L’approccio multidisciplinare è un’assoluta necessità se vogliamo risolvere il problema tridimensionale dell’economia globale (limiti in termini di povertà e disoccupazione causati dalle difficoltà di creare e distribuire valore economico, sostenibilità/insostenibilità ambientale dello sviluppo economico, paradossi nel rapporto tra crescita economica e soddisfazione di vita). Il risultato più clamoroso dell’ossessione monodisciplinare sono le ricette di policy che ambientalisti ed economisti oppongono parlando due lingue l’una incomprensibile all’altro.  È ovvio che è possibile conciliare il consumare di meno dei primi con il consumare di più dei secondi soltanto con un approccio multidisciplinare ed integrato di economia ambientale che studia in che modo è possibile aumentare l’efficienza ambientale della produzione ovvero creare valore economico in modo ambientalmente sostenibile.

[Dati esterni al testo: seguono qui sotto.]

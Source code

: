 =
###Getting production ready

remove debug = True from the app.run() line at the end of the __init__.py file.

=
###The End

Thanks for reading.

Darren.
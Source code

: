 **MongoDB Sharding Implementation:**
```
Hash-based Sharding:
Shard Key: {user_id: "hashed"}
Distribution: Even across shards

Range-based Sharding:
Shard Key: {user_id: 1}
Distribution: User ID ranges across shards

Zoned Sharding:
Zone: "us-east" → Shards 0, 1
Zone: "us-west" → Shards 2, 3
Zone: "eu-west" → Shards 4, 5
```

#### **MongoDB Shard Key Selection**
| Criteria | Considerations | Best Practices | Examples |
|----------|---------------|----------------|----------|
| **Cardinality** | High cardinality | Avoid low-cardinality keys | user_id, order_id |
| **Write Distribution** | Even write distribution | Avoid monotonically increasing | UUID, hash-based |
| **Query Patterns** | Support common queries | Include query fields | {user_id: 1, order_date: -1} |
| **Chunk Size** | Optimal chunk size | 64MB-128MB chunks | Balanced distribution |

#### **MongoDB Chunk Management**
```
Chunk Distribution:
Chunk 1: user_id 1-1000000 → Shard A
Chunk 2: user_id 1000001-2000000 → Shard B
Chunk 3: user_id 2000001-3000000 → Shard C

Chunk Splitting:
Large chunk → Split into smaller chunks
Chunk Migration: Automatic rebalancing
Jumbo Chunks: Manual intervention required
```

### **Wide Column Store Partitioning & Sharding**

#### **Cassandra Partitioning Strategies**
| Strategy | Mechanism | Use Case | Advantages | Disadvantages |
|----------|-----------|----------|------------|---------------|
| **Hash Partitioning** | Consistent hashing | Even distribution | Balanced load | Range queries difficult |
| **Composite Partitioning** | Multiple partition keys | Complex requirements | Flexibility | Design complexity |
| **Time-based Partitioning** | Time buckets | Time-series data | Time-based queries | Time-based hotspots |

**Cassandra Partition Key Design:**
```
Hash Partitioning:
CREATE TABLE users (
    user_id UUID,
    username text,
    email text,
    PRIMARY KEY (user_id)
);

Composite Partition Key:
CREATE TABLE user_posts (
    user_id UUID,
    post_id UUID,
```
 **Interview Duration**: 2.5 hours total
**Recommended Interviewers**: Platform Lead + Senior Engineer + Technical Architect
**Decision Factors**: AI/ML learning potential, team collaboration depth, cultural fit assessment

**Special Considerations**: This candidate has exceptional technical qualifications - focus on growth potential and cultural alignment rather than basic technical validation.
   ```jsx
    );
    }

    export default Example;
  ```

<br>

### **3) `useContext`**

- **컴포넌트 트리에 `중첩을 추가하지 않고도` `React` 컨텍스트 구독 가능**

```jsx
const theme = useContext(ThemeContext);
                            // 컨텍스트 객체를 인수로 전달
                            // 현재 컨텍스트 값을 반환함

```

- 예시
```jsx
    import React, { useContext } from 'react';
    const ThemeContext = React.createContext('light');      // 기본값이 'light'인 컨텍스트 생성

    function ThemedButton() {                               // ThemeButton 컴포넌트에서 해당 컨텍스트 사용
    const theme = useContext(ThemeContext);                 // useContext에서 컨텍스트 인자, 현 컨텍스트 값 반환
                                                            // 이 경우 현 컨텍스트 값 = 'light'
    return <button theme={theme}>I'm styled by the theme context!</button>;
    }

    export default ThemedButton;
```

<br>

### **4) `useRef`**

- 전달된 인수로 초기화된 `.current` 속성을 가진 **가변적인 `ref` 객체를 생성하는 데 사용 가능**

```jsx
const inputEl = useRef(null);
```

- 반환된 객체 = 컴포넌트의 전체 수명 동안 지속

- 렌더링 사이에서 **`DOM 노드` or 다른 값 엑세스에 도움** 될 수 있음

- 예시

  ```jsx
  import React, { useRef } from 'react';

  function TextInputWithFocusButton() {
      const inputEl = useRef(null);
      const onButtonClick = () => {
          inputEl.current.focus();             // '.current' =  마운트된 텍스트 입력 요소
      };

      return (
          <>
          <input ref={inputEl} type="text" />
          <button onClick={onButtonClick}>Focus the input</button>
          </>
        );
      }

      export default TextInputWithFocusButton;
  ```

Come ricordano gli autori nel libro, la motivazione dei difensori della monodisciplinarietà è che la stessa con le sue regole rigorose consente di controllare la qualità della ricerca scientifica. Gli esempi fatti sopra indicano che se includiamo nella qualità le ricette di policy che scaturiscono dai modelli è vero assolutamente il contrario. Ma questa considerazione vale anche dal punto di vista positivo se consideriamo come la monodisciplinarietà, con le sue chiusure alle conoscenze derivanti da discipline attigue come la psicologia e la sociologia, ha senz’altro favorito il riduzionismo antropologico che ha connotato il pensiero degli economisti fino ad oggi. In questo senso la multidisciplinarietà rappresenta un terreno fertilissimo perché è proprio dalla ricerca effettuata al confine tra le discipline che si produce spesso l’innovazione più interessante. Non a caso nel libro si ricordano i premi nobel la cui originalità di ricerca è dipesa dalla loro capacità di essere a cavallo tra due discipline (da Sen ad Akerlof fino a Kahneman).